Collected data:
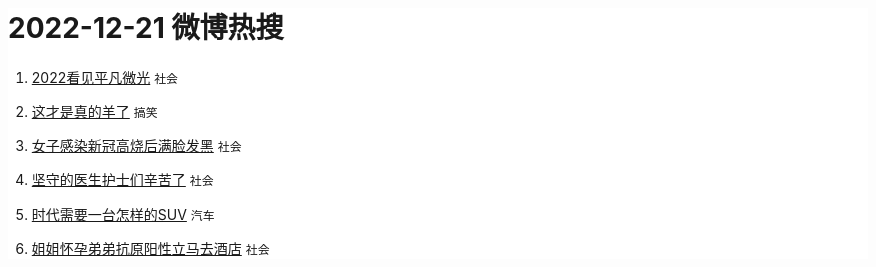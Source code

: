 # 2022-12-21 微博热搜 
1. [2022看见平凡微光](https://m.weibo.cn/search?containerid=100103type%3D1%26t%3D10%26q%3D%232022%E7%9C%8B%E8%A7%81%E5%B9%B3%E5%87%A1%E5%BE%AE%E5%85%89%23&stream_entry_id=51&isnewpage=1&extparam=seat%3D1%26dgr%3D0%26pos%3D0%26c_type%3D51%26filter_type%3Drealtimehot%26cate%3D10103%26display_time%3D1671628545%26pre_seqid%3D1671628545022021207226&luicode=10000011&lfid=106003type%3D25%26t%3D3%26disable_hot%3D1%26filter_type%3Drealtimehot) `社会` 

2. [这才是真的羊了](https://m.weibo.cn/search?containerid=100103type%3D1%26t%3D10%26q%3D%23%E8%BF%99%E6%89%8D%E6%98%AF%E7%9C%9F%E7%9A%84%E7%BE%8A%E4%BA%86%23&stream_entry_id=31&isnewpage=1&extparam=seat%3D1%26dgr%3D0%26pos%3D0%26q%3D%2523%25E8%25BF%2599%25E6%2589%258D%25E6%2598%25AF%25E7%259C%259F%25E7%259A%2584%25E7%25BE%258A%25E4%25BA%2586%2523%26filter_type%3Drealtimehot%26cate%3D5001%26band_rank%3D1%26flag%3D2%26stream_entry_id%3D31%26c_type%3D31%26realpos%3D1%26lcate%3D5001%26display_time%3D1671628545%26pre_seqid%3D1671628545022021207226&luicode=10000011&lfid=106003type%3D25%26t%3D3%26disable_hot%3D1%26filter_type%3Drealtimehot) `搞笑` 

3. [女子感染新冠高烧后满脸发黑](https://m.weibo.cn/search?containerid=100103type%3D1%26t%3D10%26q%3D%23%E5%A5%B3%E5%AD%90%E6%84%9F%E6%9F%93%E6%96%B0%E5%86%A0%E9%AB%98%E7%83%A7%E5%90%8E%E6%BB%A1%E8%84%B8%E5%8F%91%E9%BB%91%23&stream_entry_id=31&isnewpage=1&extparam=seat%3D1%26dgr%3D0%26pos%3D1%26q%3D%2523%25E5%25A5%25B3%25E5%25AD%2590%25E6%2584%259F%25E6%259F%2593%25E6%2596%25B0%25E5%2586%25A0%25E9%25AB%2598%25E7%2583%25A7%25E5%2590%258E%25E6%25BB%25A1%25E8%2584%25B8%25E5%258F%2591%25E9%25BB%2591%2523%26filter_type%3Drealtimehot%26cate%3D5001%26band_rank%3D2%26flag%3D2%26stream_entry_id%3D31%26c_type%3D31%26realpos%3D2%26lcate%3D5001%26display_time%3D1671628545%26pre_seqid%3D1671628545022021207226&luicode=10000011&lfid=106003type%3D25%26t%3D3%26disable_hot%3D1%26filter_type%3Drealtimehot) `社会` 

4. [坚守的医生护士们辛苦了](https://m.weibo.cn/search?containerid=100103type%3D1%26t%3D10%26q%3D%23%E5%9D%9A%E5%AE%88%E7%9A%84%E5%8C%BB%E7%94%9F%E6%8A%A4%E5%A3%AB%E4%BB%AC%E8%BE%9B%E8%8B%A6%E4%BA%86%23&stream_entry_id=31&isnewpage=1&extparam=seat%3D1%26dgr%3D0%26pos%3D2%26q%3D%2523%25E5%259D%259A%25E5%25AE%2588%25E7%259A%2584%25E5%258C%25BB%25E7%2594%259F%25E6%258A%25A4%25E5%25A3%25AB%25E4%25BB%25AC%25E8%25BE%259B%25E8%258B%25A6%25E4%25BA%2586%2523%26filter_type%3Drealtimehot%26cate%3D5001%26band_rank%3D3%26flag%3D0%26stream_entry_id%3D31%26c_type%3D31%26realpos%3D3%26lcate%3D5001%26display_time%3D1671628545%26pre_seqid%3D1671628545022021207226&luicode=10000011&lfid=106003type%3D25%26t%3D3%26disable_hot%3D1%26filter_type%3Drealtimehot) `社会` 

5. [时代需要一台怎样的SUV](https://m.weibo.cn/search?containerid=100103type%3D1%26t%3D10%26q%3D%23%E6%97%B6%E4%BB%A3%E9%9C%80%E8%A6%81%E4%B8%80%E5%8F%B0%E6%80%8E%E6%A0%B7%E7%9A%84SUV%23&stream_entry_id=31&isnewpage=1&extparam=seat%3D1%26dgr%3D0%26adid%3D175462%26topic_ad%3D1%26pos%3D3%26q%3D%2523%25E6%2597%25B6%25E4%25BB%25A3%25E9%259C%2580%25E8%25A6%2581%25E4%25B8%2580%25E5%258F%25B0%25E6%2580%258E%25E6%25A0%25B7%25E7%259A%2584SUV%2523%26filter_type%3Drealtimehot%26cate%3D5001%26band_rank%3D4%26stream_entry_id%3D31%26c_type%3D31%26lcate%3D5001%26display_time%3D1671628545%26pre_seqid%3D1671628545022021207226&luicode=10000011&lfid=106003type%3D25%26t%3D3%26disable_hot%3D1%26filter_type%3Drealtimehot) `汽车` 

6. [姐姐怀孕弟弟抗原阳性立马去酒店](https://m.weibo.cn/search?containerid=100103type%3D1%26t%3D10%26q%3D%23%E5%A7%90%E5%A7%90%E6%80%80%E5%AD%95%E5%BC%9F%E5%BC%9F%E6%8A%97%E5%8E%9F%E9%98%B3%E6%80%A7%E7%AB%8B%E9%A9%AC%E5%8E%BB%E9%85%92%E5%BA%97%23&stream_entry_id=31&isnewpage=1&extparam=seat%3D1%26dgr%3D0%26pos%3D4%26q%3D%2523%25E5%25A7%2590%25E5%25A7%2590%25E6%2580%2580%25E5%25AD%2595%25E5%25BC%259F%25E5%25BC%259F%25E6%258A%2597%25E5%258E%259F%25E9%2598%25B3%25E6%2580%25A7%25E7%25AB%258B%25E9%25A9%25AC%25E5%258E%25BB%25E9%2585%2592%25E5%25BA%2597%2523%26filter_type%3Drealtimehot%26cate%3D5001%26band_rank%3D4%26flag%3D2%26stream_entry_id%3D31%26c_type%3D31%26realpos%3D4%26lcate%3D5001%26display_time%3D1671628545%26pre_seqid%3D1671628545022021207226&luicode=10000011&lfid=106003type%3D25%26t%3D3%26disable_hot%3D1%26filter_type%3Drealtimehot) `社会`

- _WORK REQUEST_: The records above should be duplicated exactly, with none of their pictures kept.

- _EXPECTED ANSWER_:
Source code

: # 2022-12-21 微博热搜 
1. [2022看见平凡微光](https://m.weibo.cn/search?containerid=100103type%3D1%26t%3D10%26q%3D%232022%E7%9C%8B%E8%A7%81%E5%B9%B3%E5%87%A1%E5%BE%AE%E5%85%89%23&stream_entry_id=51&isnewpage=1&extparam=seat%3D1%26dgr%3D0%26pos%3D0%26c_type%3D51%26filter_type%3Drealtimehot%26cate%3D10103%26display_time%3D1671628545%26pre_seqid%3D1671628545022021207226&luicode=10000011&lfid=106003type%3D25%26t%3D3%26disable_hot%3D1%26filter_type%3Drealtimehot) `社会` 

2. [这才是真的羊了](https://m.weibo.cn/search?containerid=100103type%3D1%26t%3D10%26q%3D%23%E8%BF%99%E6%89%8D%E6%98%AF%E7%9C%9F%E7%9A%84%E7%BE%8A%E4%BA%86%23&stream_entry_id=31&isnewpage=1&extparam=seat%3D1%26dgr%3D0%26pos%3D0%26q%3D%2523%25E8%25BF%2599%25E6%2589%258D%25E6%2598%25AF%25E7%259C%259F%25E7%259A%2584%25E7%25BE%258A%25E4%25BA%2586%2523%26filter_type%3Drealtimehot%26cate%3D5001%26band_rank%3D1%26flag%3D2%26stream_entry_id%3D31%26c_type%3D31%26realpos%3D1%26lcate%3D5001%26display_time%3D1671628545%26pre_seqid%3D1671628545022021207226&luicode=10000011&lfid=106003type%3D25%26t%3D3%26disable_hot%3D1%26filter_type%3Drealtimehot) `搞笑` 

3. [女子感染新冠高烧后满脸发黑](https://m.weibo.cn/search?containerid=100103type%3D1%26t%3D10%26q%3D%23%E5%A5%B3%E5%AD%90%E6%84%9F%E6%9F%93%E6%96%B0%E5%86%A0%E9%AB%98%E7%83%A7%E5%90%8E%E6%BB%A1%E8%84%B8%E5%8F%91%E9%BB%91%23&stream_entry_id=31&isnewpage=1&extparam=seat%3D1%26dgr%3D0%26pos%3D1%26q%3D%2523%25E5%25A5%25B3%25E5%25AD%2590%25E6%2584%259F%25E6%259F%2593%25E6%2596%25B0%25E5%2586%25A0%25E9%25AB%2598%25E7%2583%25A7%25E5%2590%258E%25E6%25BB%25A1%25E8%2584%25B8%25E5%258F%2591%25E9%25BB%2591%2523%26filter_type%3Drealtimehot%26cate%3D5001%26band_rank%3D2%26flag%3D2%26stream_entry_id%3D31%26c_type%3D31%26realpos%3D2%26lcate%3D5001%26display_time%3D1671628545%26pre_seqid%3D1671628545022021207226&luicode=10000011&lfid=106003type%3D25%26t%3D3%26disable_hot%3D1%26filter_type%3Drealtimehot) `社会` 

4. [坚守的医生护士们辛苦了](https://m.weibo.cn/search?containerid=100103type%3D1%26t%3D10%26q%3D%23%E5%9D%9A%E5%AE%88%E7%9A%84%E5%8C%BB%E7%94%9F%E6%8A%A4%E5%A3%AB%E4%BB%AC%E8%BE%9B%E8%8B%A6%E4%BA%86%23&stream_entry_id=31&isnewpage=1&extparam=seat%3D1%26dgr%3D0%26pos%3D2%26q%3D%2523%25E5%259D%259A%25E5%25AE%2588%25E7%259A%2584%25E5%258C%25BB%25E7%2594%259F%25E6%258A%25A4%25E5%25A3%25AB%25E4%25BB%25AC%25E8%25BE%259B%25E8%258B%25A6%25E4%25BA%2586%2523%26filter_type%3Drealtimehot%26cate%3D5001%26band_rank%3D3%26flag%3D0%26stream_entry_id%3D31%26c_type%3D31%26realpos%3D3%26lcate%3D5001%26display_time%3D1671628545%26pre_seqid%3D1671628545022021207226&luicode=10000011&lfid=106003type%3D25%26t%3D3%26disable_hot%3D1%26filter_type%3Drealtimehot) `社会` 

5. [时代需要一台怎样的SUV](https://m.weibo.cn/search?containerid=100103type%3D1%26t%3D10%26q%3D%23%E6%97%B6%E4%BB%A3%E9%9C%80%E8%A6%81%E4%B8%80%E5%8F%B0%E6%80%8E%E6%A0%B7%E7%9A%84SUV%23&stream_entry_id=31&isnewpage=1&extparam=seat%3D1%26dgr%3D0%26adid%3D175462%26topic_ad%3D1%26pos%3D3%26q%3D%2523%25E6%2597%25B6%25E4%25BB%25A3%25E9%259C%2580%25E8%25A6%2581%25E4%25B8%2580%25E5%258F%25B0%25E6%2580%258E%25E6%25A0%25B7%25E7%259A%2584SUV%2523%26filter_type%3Drealtimehot%26cate%3D5001%26band_rank%3D4%26stream_entry_id%3D31%26c_type%3D31%26lcate%3D5001%26display_time%3D1671628545%26pre_seqid%3D1671628545022021207226&luicode=10000011&lfid=106003type%3D25%26t%3D3%26disable_hot%3D1%26filter_type%3Drealtimehot) `汽车` 

6. [姐姐怀孕弟弟抗原阳性立马去酒店](https://m.weibo.cn/search?containerid=100103type%3D1%26t%3D10%26q%3D%23%E5%A7%90%E5%A7%90%E6%80%80%E5%AD%95%E5%BC%9F%E5%BC%9F%E6%8A%97%E5%8E%9F%E9%98%B3%E6%80%A7%E7%AB%8B%E9%A9%AC%E5%8E%BB%E9%85%92%E5%BA%97%23&stream_entry_id=31&isnewpage=1&extparam=seat%3D1%26dgr%3D0%26pos%3D4%26q%3D%2523%25E5%25A7%2590%25E5%25A7%2590%25E6%2580%2580%25E5%25AD%2595%25E5%25BC%259F%25E5%25BC%259F%25E6%258A%2597%25E5%258E%259F%25E9%2598%25B3%25E6%2580%25A7%25E7%25AB%258B%25E9%25A9%25AC%25E5%258E%25BB%25E9%2585%2592%25E5%25BA%2597%2523%26filter_type%3Drealtimehot%26cate%3D5001%26band_rank%3D4%26flag%3D2%26stream_entry_id%3D31%26c_type%3D31%26realpos%3D4%26lcate%3D5001%26display_time%3D1671628545%26pre_seqid%3D1671628545022021207226&luicode=10000011&lfid=106003type%3D25%26t%3D3%26disable_hot%3D1%26filter_type%3Drealtimehot) `社会`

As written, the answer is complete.